::: STUDY MATERIAL

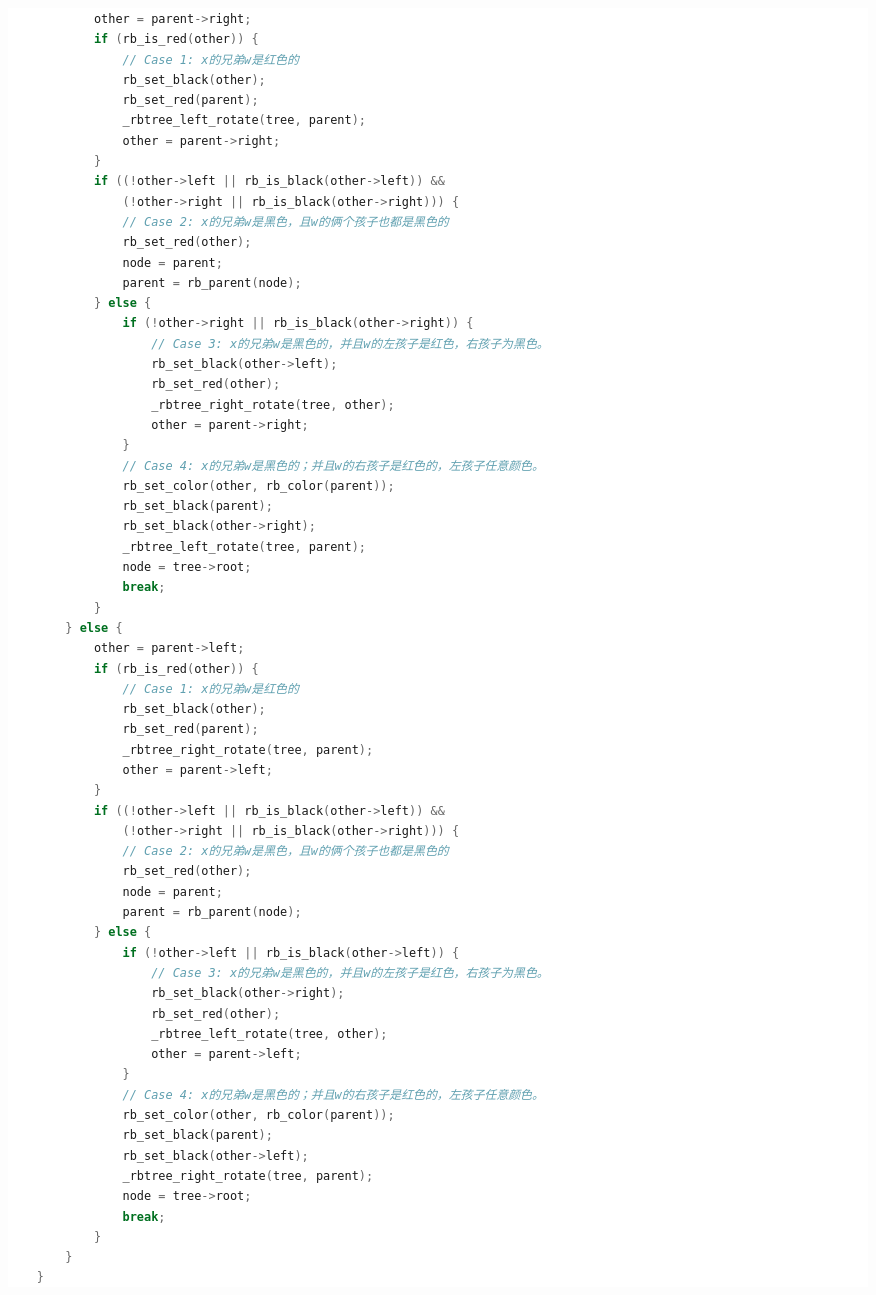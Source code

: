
 ```C
            other = parent->right;
            if (rb_is_red(other)) {
                // Case 1: x的兄弟w是红色的  
                rb_set_black(other);
                rb_set_red(parent);
                _rbtree_left_rotate(tree, parent);
                other = parent->right;
            }
            if ((!other->left || rb_is_black(other->left)) &&
                (!other->right || rb_is_black(other->right))) {
                // Case 2: x的兄弟w是黑色，且w的俩个孩子也都是黑色的  
                rb_set_red(other);
                node = parent;
                parent = rb_parent(node);
            } else {
                if (!other->right || rb_is_black(other->right)) {
                    // Case 3: x的兄弟w是黑色的，并且w的左孩子是红色，右孩子为黑色。  
                    rb_set_black(other->left);
                    rb_set_red(other);
                    _rbtree_right_rotate(tree, other);
                    other = parent->right;
                }
                // Case 4: x的兄弟w是黑色的；并且w的右孩子是红色的，左孩子任意颜色。
                rb_set_color(other, rb_color(parent));
                rb_set_black(parent);
                rb_set_black(other->right);
                _rbtree_left_rotate(tree, parent);
                node = tree->root;
                break;
            }
        } else {
            other = parent->left;
            if (rb_is_red(other)) {
                // Case 1: x的兄弟w是红色的  
                rb_set_black(other);
                rb_set_red(parent);
                _rbtree_right_rotate(tree, parent);
                other = parent->left;
            }
            if ((!other->left || rb_is_black(other->left)) &&
                (!other->right || rb_is_black(other->right))) {
                // Case 2: x的兄弟w是黑色，且w的俩个孩子也都是黑色的  
                rb_set_red(other);
                node = parent;
                parent = rb_parent(node);
            } else {
                if (!other->left || rb_is_black(other->left)) {
                    // Case 3: x的兄弟w是黑色的，并且w的左孩子是红色，右孩子为黑色。  
                    rb_set_black(other->right);
                    rb_set_red(other);
                    _rbtree_left_rotate(tree, other);
                    other = parent->left;
                }
                // Case 4: x的兄弟w是黑色的；并且w的右孩子是红色的，左孩子任意颜色。
                rb_set_color(other, rb_color(parent));
                rb_set_black(parent);
                rb_set_black(other->left);
                _rbtree_right_rotate(tree, parent);
                node = tree->root;
                break;
            }
        }
    }
```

::::::

DIRECTIONS:
Set down the entries above exactly, and keep every picture out of your copy.

EXERCISE RESPONSE:
Source code

:
 ```C
            other = parent->right;
            if (rb_is_red(other)) {
                // Case 1: x的兄弟w是红色的  
                rb_set_black(other);
                rb_set_red(parent);
                _rbtree_left_rotate(tree, parent);
                other = parent->right;
            }
            if ((!other->left || rb_is_black(other->left)) &&
                (!other->right || rb_is_black(other->right))) {
                // Case 2: x的兄弟w是黑色，且w的俩个孩子也都是黑色的  
                rb_set_red(other);
                node = parent;
                parent = rb_parent(node);
            } else {
                if (!other->right || rb_is_black(other->right)) {
                    // Case 3: x的兄弟w是黑色的，并且w的左孩子是红色，右孩子为黑色。  
                    rb_set_black(other->left);
                    rb_set_red(other);
                    _rbtree_right_rotate(tree, other);
                    other = parent->right;
                }
                // Case 4: x的兄弟w是黑色的；并且w的右孩子是红色的，左孩子任意颜色。
                rb_set_color(other, rb_color(parent));
                rb_set_black(parent);
                rb_set_black(other->right);
                _rbtree_left_rotate(tree, parent);
                node = tree->root;
                break;
            }
        } else {
            other = parent->left;
            if (rb_is_red(other)) {
                // Case 1: x的兄弟w是红色的  
                rb_set_black(other);
                rb_set_red(parent);
                _rbtree_right_rotate(tree, parent);
                other = parent->left;
            }
            if ((!other->left || rb_is_black(other->left)) &&
                (!other->right || rb_is_black(other->right))) {
                // Case 2: x的兄弟w是黑色，且w的俩个孩子也都是黑色的  
                rb_set_red(other);
                node = parent;
                parent = rb_parent(node);
            } else {
                if (!other->left || rb_is_black(other->left)) {
                    // Case 3: x的兄弟w是黑色的，并且w的左孩子是红色，右孩子为黑色。  
                    rb_set_black(other->right);
                    rb_set_red(other);
                    _rbtree_left_rotate(tree, other);
                    other = parent->left;
                }
                // Case 4: x的兄弟w是黑色的；并且w的右孩子是红色的，左孩子任意颜色。
                rb_set_color(other, rb_color(parent));
                rb_set_black(parent);
                rb_set_black(other->left);
                _rbtree_right_rotate(tree, parent);
                node = tree->root;
                break;
            }
        }
    }
```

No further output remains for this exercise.